By Patrick F. Cannon

According to a joint study by Harvard University and Google, there are 1,020,000 words in the English language. Just how they came up with that number is a mystery to me, but must have involved computers and millions of chimps.

The study did concede that many of the words they counted are now archaic, i.e., they are no longer used or have lost their original meaning. As so often happens, when I stopped reading the study after the first few paragraphs, I began to think of words that have been lost to us during my own lifetime. Here are but a few.

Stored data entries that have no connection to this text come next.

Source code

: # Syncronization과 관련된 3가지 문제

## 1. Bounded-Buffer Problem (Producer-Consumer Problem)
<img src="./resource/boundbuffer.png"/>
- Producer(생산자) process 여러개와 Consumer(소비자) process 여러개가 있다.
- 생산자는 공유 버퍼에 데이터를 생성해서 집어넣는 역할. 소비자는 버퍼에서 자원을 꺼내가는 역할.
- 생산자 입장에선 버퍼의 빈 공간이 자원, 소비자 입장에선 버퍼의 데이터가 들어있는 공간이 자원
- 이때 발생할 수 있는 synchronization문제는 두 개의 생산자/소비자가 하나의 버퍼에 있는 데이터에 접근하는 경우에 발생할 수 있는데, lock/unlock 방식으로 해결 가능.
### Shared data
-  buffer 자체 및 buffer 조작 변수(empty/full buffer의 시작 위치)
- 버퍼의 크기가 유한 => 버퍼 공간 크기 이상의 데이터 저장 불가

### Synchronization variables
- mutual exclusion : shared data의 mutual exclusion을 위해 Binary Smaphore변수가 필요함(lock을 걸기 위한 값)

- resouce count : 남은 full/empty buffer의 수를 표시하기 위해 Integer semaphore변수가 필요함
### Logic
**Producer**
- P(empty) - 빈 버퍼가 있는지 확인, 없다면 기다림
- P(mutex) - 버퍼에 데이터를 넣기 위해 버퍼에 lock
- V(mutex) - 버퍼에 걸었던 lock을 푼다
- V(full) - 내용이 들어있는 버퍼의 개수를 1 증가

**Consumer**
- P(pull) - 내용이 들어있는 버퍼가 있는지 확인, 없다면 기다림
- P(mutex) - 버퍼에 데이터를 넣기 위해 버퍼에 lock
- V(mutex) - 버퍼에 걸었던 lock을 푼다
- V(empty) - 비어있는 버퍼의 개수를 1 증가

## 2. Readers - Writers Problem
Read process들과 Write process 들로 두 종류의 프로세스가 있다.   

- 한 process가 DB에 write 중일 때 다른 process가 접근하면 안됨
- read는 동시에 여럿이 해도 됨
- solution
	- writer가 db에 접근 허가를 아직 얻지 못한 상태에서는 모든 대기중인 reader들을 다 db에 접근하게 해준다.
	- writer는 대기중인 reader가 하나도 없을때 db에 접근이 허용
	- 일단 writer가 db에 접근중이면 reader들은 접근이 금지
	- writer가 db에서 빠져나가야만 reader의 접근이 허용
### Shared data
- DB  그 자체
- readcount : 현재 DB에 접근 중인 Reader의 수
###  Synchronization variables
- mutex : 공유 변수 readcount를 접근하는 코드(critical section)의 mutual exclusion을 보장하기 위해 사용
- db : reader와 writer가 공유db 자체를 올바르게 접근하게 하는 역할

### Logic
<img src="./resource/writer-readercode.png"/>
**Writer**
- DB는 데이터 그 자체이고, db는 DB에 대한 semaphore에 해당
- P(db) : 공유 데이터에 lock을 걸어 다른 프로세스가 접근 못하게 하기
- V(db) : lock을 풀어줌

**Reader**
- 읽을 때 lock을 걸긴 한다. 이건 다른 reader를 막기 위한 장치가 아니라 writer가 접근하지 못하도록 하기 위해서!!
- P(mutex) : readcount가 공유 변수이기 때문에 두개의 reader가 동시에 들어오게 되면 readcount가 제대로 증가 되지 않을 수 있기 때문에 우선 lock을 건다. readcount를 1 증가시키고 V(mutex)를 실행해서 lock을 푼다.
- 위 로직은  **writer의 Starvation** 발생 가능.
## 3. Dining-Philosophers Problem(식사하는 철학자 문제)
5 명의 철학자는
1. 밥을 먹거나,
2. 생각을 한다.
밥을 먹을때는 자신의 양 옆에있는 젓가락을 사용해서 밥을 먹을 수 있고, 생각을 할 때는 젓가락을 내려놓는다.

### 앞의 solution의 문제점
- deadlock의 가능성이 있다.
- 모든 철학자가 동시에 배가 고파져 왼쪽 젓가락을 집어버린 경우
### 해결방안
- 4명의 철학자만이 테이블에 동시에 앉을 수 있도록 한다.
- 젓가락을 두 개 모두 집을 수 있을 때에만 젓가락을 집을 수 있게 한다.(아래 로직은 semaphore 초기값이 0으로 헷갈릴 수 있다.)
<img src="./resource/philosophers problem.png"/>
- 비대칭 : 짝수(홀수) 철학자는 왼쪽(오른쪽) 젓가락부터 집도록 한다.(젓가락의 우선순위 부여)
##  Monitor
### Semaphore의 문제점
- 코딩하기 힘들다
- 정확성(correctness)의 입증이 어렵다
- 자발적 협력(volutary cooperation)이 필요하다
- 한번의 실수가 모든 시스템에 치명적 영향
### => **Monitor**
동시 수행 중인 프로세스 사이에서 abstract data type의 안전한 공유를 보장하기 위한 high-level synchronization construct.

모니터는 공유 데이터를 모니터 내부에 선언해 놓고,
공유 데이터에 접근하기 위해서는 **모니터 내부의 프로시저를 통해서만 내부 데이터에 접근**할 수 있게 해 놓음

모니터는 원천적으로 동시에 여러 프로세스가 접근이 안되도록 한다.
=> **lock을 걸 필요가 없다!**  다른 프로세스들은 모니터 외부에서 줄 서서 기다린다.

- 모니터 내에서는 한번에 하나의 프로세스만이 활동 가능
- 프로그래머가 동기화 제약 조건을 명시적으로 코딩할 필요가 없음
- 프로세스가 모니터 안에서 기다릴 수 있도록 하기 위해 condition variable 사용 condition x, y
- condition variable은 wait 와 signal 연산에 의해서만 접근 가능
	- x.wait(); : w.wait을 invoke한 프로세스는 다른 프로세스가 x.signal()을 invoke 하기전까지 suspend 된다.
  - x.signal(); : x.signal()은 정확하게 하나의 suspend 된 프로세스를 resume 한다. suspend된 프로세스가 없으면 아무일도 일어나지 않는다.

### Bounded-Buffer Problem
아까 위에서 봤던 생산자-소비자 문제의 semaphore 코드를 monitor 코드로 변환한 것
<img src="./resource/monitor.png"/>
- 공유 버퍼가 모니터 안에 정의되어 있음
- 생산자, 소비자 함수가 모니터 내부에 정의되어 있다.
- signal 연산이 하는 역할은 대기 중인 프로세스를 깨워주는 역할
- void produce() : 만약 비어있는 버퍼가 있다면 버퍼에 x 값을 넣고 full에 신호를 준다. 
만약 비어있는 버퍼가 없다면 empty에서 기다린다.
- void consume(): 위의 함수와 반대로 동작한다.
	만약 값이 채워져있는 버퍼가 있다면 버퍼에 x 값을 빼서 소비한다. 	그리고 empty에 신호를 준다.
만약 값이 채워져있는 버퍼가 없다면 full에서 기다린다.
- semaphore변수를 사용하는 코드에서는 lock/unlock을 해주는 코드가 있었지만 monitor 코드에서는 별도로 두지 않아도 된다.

  • Modest/Modesty. Like most English words, modest had several meanings. When I was a lad, for example, most women and young girls dressed so that their female charms were mostly covered by their clothing. It was said that they dressed “modestly.” As I recall, even a glimpse of stocking was looked on as something shocking. Now, of course, anything goes. What once caused arrest at the beach, now largely goes unnoticed (except by the beastlier of men). Another meaning described someone of minimal ability or talent – they were said to be “modestly” talented. It is to be lamented that this usage is now obsolete, since it would be useful in describing entertainers like Justin Beiber and artists like Jeff Koons. Finally, one was said to be modest if he or she didn’t call attention to their achievements. I don’t recall Joe DiMaggio or Stan Musial ever flipping their bats or taking bows; or Jim Brown dancing the hoochie koochie in the end zone. Nowadays, it’s difficult to know whether you’re at a ball game or a circus. So, as you can see, modest, modesty and modestly are archaic.
  • Discretion. According to one dictionary, the primary meaning of this now-dead word was: a determination not to cause offence or reveal private information. The opposite was, of course, indiscretion. Although everyone is now indiscrete, they don’t know they are because “letting it all hang out” is a national pastime. We live in an age when everyone seems to be taking pictures of their every activity, even their naked selves, and happily sharing the images with their Facebook and Instagram followers. There was a time when gentlemen “did not kiss and tell.” Now, particularly if they’re celebrities like Justin Beiber (again) or Taylor Twit (or is it Swift?), they can’t wait to get even with their rivals and ex-lovers (sometimes the same person). To do it properly, they hire specially-trained publicists, who were once called flaks, but have gone up market and are now called tit for tattlers.
  • Probity. A person is known for his or her “probity” if they have strong moral principles, honesty, decency and uprightness of character. You are unlikely to have ever come across this word, since so few people now possess these qualities; and no politician has been known to have them for several generations.
  • Civility. The base word “civil” is still used. Civil rights are still widely praised, if little understood; and civil government is understood to include governments at all levels. The study of all this, Civics, was once widely taught in schools, but has largely been replaced by something called “social studies” at the lower grades, and Marxism at our universities. To be “civil,” meant to treat one’s fellow citizens with the kindness and respect one would hope that they would return to you – really, just the Golden Rule. It seems clear that this meaning has been lost. Anyone who drives an automobile will know that there is a war raging on our streets and byways. Shots are fired more often than someone courteously yielding to another driver. If a man offers to give up his seat on the bus to a younger woman, he is likely to be arrested and branded a sexual predator. And removing your hat in the presence of a lady only means your head itches. Some men now never take off their caps, even in the finest restaurants. When dining out, it’s difficult to know whether you’re at Alinea or Joe’s Diner. Well, maybe they don’t take photos of the hamburger and fries at Joe’s, or jabber at their phone instead of their dinner companion.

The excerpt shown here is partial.